PROBLEM TO SOLVE ▸ Nothing in the data may be altered, so output all of it exactly.

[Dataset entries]
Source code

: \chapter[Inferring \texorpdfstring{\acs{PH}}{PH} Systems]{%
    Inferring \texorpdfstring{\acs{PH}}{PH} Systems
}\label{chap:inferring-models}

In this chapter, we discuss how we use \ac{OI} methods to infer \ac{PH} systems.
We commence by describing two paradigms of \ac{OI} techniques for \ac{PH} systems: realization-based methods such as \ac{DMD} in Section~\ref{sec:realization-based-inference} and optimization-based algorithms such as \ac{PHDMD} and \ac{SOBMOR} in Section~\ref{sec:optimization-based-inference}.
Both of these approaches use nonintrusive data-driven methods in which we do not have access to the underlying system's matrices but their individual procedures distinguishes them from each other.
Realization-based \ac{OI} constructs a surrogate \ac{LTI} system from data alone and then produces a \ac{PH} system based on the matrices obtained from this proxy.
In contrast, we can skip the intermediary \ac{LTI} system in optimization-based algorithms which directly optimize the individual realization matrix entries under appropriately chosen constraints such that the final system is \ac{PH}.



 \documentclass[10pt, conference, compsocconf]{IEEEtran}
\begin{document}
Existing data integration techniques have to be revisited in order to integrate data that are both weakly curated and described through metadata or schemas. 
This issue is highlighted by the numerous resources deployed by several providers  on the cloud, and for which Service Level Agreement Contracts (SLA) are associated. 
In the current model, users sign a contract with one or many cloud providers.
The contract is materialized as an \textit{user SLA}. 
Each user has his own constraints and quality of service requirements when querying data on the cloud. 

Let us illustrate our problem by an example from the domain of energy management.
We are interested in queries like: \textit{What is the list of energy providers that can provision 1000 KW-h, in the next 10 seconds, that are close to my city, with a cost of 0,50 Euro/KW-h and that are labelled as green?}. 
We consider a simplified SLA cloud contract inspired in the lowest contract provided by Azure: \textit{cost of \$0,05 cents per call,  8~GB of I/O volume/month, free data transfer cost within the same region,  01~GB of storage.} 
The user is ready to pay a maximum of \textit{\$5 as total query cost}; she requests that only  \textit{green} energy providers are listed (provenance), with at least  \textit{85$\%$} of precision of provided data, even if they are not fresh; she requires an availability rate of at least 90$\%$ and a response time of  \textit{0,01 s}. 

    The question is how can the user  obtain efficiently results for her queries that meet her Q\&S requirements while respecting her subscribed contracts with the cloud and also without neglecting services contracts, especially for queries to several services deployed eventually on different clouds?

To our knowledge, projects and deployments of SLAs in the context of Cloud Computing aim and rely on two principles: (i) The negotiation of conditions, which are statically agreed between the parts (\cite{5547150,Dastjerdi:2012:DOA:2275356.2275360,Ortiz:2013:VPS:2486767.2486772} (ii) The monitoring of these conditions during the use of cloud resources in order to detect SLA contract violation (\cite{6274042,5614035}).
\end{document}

WRITTEN REPLY ▸
Source code

: \chapter[Inferring \texorpdfstring{\acs{PH}}{PH} Systems]{%
    Inferring \texorpdfstring{\acs{PH}}{PH} Systems
}\label{chap:inferring-models}

In this chapter, we discuss how we use \ac{OI} methods to infer \ac{PH} systems.
We commence by describing two paradigms of \ac{OI} techniques for \ac{PH} systems: realization-based methods such as \ac{DMD} in Section~\ref{sec:realization-based-inference} and optimization-based algorithms such as \ac{PHDMD} and \ac{SOBMOR} in Section~\ref{sec:optimization-based-inference}.
Both of these approaches use nonintrusive data-driven methods in which we do not have access to the underlying system's matrices but their individual procedures distinguishes them from each other.
Realization-based \ac{OI} constructs a surrogate \ac{LTI} system from data alone and then produces a \ac{PH} system based on the matrices obtained from this proxy.
In contrast, we can skip the intermediary \ac{LTI} system in optimization-based algorithms which directly optimize the individual realization matrix entries under appropriately chosen constraints such that the final system is \ac{PH}.



 \documentclass[10pt, conference, compsocconf]{IEEEtran}
\begin{document}
Existing data integration techniques have to be revisited in order to integrate data that are both weakly curated and described through metadata or schemas. 
This issue is highlighted by the numerous resources deployed by several providers  on the cloud, and for which Service Level Agreement Contracts (SLA) are associated. 
In the current model, users sign a contract with one or many cloud providers.
The contract is materialized as an \textit{user SLA}. 
Each user has his own constraints and quality of service requirements when querying data on the cloud. 

Let us illustrate our problem by an example from the domain of energy management.
We are interested in queries like: \textit{What is the list of energy providers that can provision 1000 KW-h, in the next 10 seconds, that are close to my city, with a cost of 0,50 Euro/KW-h and that are labelled as green?}. 
We consider a simplified SLA cloud contract inspired in the lowest contract provided by Azure: \textit{cost of \$0,05 cents per call,  8~GB of I/O volume/month, free data transfer cost within the same region,  01~GB of storage.} 
The user is ready to pay a maximum of \textit{\$5 as total query cost}; she requests that only  \textit{green} energy providers are listed (provenance), with at least  \textit{85$\%$} of precision of provided data, even if they are not fresh; she requires an availability rate of at least 90$\%$ and a response time of  \textit{0,01 s}. 

    The question is how can the user  obtain efficiently results for her queries that meet her Q\&S requirements while respecting her subscribed contracts with the cloud and also without neglecting services contracts, especially for queries to several services deployed eventually on different clouds?

To our knowledge, projects and deployments of SLAs in the context of Cloud Computing aim and rely on two principles: (i) The negotiation of conditions, which are statically agreed between the parts (\cite{5547150,Dastjerdi:2012:DOA:2275356.2275360,Ortiz:2013:VPS:2486767.2486772} (ii) The monitoring of these conditions during the use of cloud resources in order to detect SLA contract violation (\cite{6274042,5614035}).
\end{document}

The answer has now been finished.